►

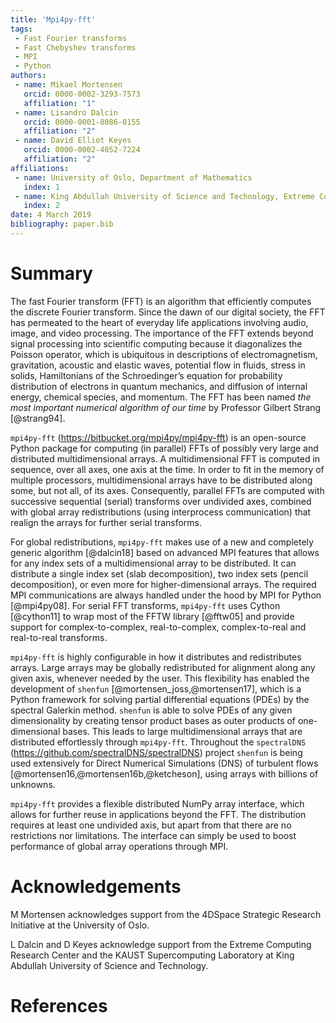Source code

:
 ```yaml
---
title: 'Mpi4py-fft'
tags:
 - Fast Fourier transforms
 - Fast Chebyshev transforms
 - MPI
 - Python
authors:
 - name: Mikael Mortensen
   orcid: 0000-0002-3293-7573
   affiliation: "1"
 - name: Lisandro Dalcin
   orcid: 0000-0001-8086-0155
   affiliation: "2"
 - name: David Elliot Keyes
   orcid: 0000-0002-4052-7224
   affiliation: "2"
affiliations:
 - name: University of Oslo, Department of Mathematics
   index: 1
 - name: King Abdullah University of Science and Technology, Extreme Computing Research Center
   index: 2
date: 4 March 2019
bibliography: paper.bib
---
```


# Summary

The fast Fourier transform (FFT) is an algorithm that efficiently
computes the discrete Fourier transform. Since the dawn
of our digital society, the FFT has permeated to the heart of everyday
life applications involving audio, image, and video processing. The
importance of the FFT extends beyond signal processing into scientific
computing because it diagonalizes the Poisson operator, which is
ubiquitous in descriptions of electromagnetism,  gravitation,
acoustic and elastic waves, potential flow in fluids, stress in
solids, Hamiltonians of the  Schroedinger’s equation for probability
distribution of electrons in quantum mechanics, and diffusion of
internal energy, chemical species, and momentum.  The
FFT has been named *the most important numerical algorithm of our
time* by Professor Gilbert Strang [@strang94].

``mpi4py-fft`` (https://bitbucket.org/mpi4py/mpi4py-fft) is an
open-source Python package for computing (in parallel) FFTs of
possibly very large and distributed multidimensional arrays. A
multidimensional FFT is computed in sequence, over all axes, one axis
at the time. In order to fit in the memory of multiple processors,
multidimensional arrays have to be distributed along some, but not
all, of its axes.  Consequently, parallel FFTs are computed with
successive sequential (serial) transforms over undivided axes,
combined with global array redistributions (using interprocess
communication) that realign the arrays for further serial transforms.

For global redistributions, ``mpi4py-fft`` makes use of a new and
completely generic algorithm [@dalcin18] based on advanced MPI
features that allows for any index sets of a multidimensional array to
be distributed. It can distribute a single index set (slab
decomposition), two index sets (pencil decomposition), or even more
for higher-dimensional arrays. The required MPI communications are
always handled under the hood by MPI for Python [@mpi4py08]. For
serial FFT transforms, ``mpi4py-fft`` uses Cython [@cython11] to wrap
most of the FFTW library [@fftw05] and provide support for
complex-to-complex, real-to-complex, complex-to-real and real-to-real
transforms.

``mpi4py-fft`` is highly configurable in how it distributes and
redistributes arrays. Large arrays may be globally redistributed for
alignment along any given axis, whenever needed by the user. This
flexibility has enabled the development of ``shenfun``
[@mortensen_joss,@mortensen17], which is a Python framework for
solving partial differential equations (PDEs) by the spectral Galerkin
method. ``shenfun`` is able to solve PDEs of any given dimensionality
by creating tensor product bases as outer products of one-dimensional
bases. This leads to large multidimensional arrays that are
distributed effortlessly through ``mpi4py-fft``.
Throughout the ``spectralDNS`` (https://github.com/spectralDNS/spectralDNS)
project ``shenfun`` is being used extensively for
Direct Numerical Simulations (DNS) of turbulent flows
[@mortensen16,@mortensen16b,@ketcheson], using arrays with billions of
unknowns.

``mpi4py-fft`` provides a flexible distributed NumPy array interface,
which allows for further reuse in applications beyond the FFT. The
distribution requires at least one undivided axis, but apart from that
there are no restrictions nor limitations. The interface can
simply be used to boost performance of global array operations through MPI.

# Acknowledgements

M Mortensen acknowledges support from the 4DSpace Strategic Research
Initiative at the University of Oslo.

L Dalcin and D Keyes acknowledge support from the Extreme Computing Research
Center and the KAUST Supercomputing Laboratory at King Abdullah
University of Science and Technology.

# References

◄

Exercise aim: Transcribe the material exactly, and leave out whatever pictures it holds.

Output for this exercise:
Source code

:
 ```yaml
---
title: 'Mpi4py-fft'
tags:
 - Fast Fourier transforms
 - Fast Chebyshev transforms
 - MPI
 - Python
authors:
 - name: Mikael Mortensen
   orcid: 0000-0002-3293-7573
   affiliation: "1"
 - name: Lisandro Dalcin
   orcid: 0000-0001-8086-0155
   affiliation: "2"
 - name: David Elliot Keyes
   orcid: 0000-0002-4052-7224
   affiliation: "2"
affiliations:
 - name: University of Oslo, Department of Mathematics
   index: 1
 - name: King Abdullah University of Science and Technology, Extreme Computing Research Center
   index: 2
date: 4 March 2019
bibliography: paper.bib
---
```


# Summary

The fast Fourier transform (FFT) is an algorithm that efficiently
computes the discrete Fourier transform. Since the dawn
of our digital society, the FFT has permeated to the heart of everyday
life applications involving audio, image, and video processing. The
importance of the FFT extends beyond signal processing into scientific
computing because it diagonalizes the Poisson operator, which is
ubiquitous in descriptions of electromagnetism,  gravitation,
acoustic and elastic waves, potential flow in fluids, stress in
solids, Hamiltonians of the  Schroedinger’s equation for probability
distribution of electrons in quantum mechanics, and diffusion of
internal energy, chemical species, and momentum.  The
FFT has been named *the most important numerical algorithm of our
time* by Professor Gilbert Strang [@strang94].

``mpi4py-fft`` (https://bitbucket.org/mpi4py/mpi4py-fft) is an
open-source Python package for computing (in parallel) FFTs of
possibly very large and distributed multidimensional arrays. A
multidimensional FFT is computed in sequence, over all axes, one axis
at the time. In order to fit in the memory of multiple processors,
multidimensional arrays have to be distributed along some, but not
all, of its axes.  Consequently, parallel FFTs are computed with
successive sequential (serial) transforms over undivided axes,
combined with global array redistributions (using interprocess
communication) that realign the arrays for further serial transforms.

For global redistributions, ``mpi4py-fft`` makes use of a new and
completely generic algorithm [@dalcin18] based on advanced MPI
features that allows for any index sets of a multidimensional array to
be distributed. It can distribute a single index set (slab
decomposition), two index sets (pencil decomposition), or even more
for higher-dimensional arrays. The required MPI communications are
always handled under the hood by MPI for Python [@mpi4py08]. For
serial FFT transforms, ``mpi4py-fft`` uses Cython [@cython11] to wrap
most of the FFTW library [@fftw05] and provide support for
complex-to-complex, real-to-complex, complex-to-real and real-to-real
transforms.

``mpi4py-fft`` is highly configurable in how it distributes and
redistributes arrays. Large arrays may be globally redistributed for
alignment along any given axis, whenever needed by the user. This
flexibility has enabled the development of ``shenfun``
[@mortensen_joss,@mortensen17], which is a Python framework for
solving partial differential equations (PDEs) by the spectral Galerkin
method. ``shenfun`` is able to solve PDEs of any given dimensionality
by creating tensor product bases as outer products of one-dimensional
bases. This leads to large multidimensional arrays that are
distributed effortlessly through ``mpi4py-fft``.
Throughout the ``spectralDNS`` (https://github.com/spectralDNS/spectralDNS)
project ``shenfun`` is being used extensively for
Direct Numerical Simulations (DNS) of turbulent flows
[@mortensen16,@mortensen16b,@ketcheson], using arrays with billions of
unknowns.

``mpi4py-fft`` provides a flexible distributed NumPy array interface,
which allows for further reuse in applications beyond the FFT. The
distribution requires at least one undivided axis, but apart from that
there are no restrictions nor limitations. The interface can
simply be used to boost performance of global array operations through MPI.

# Acknowledgements

M Mortensen acknowledges support from the 4DSpace Strategic Research
Initiative at the University of Oslo.

L Dalcin and D Keyes acknowledge support from the Extreme Computing Research
Center and the KAUST Supercomputing Laboratory at King Abdullah
University of Science and Technology.

# References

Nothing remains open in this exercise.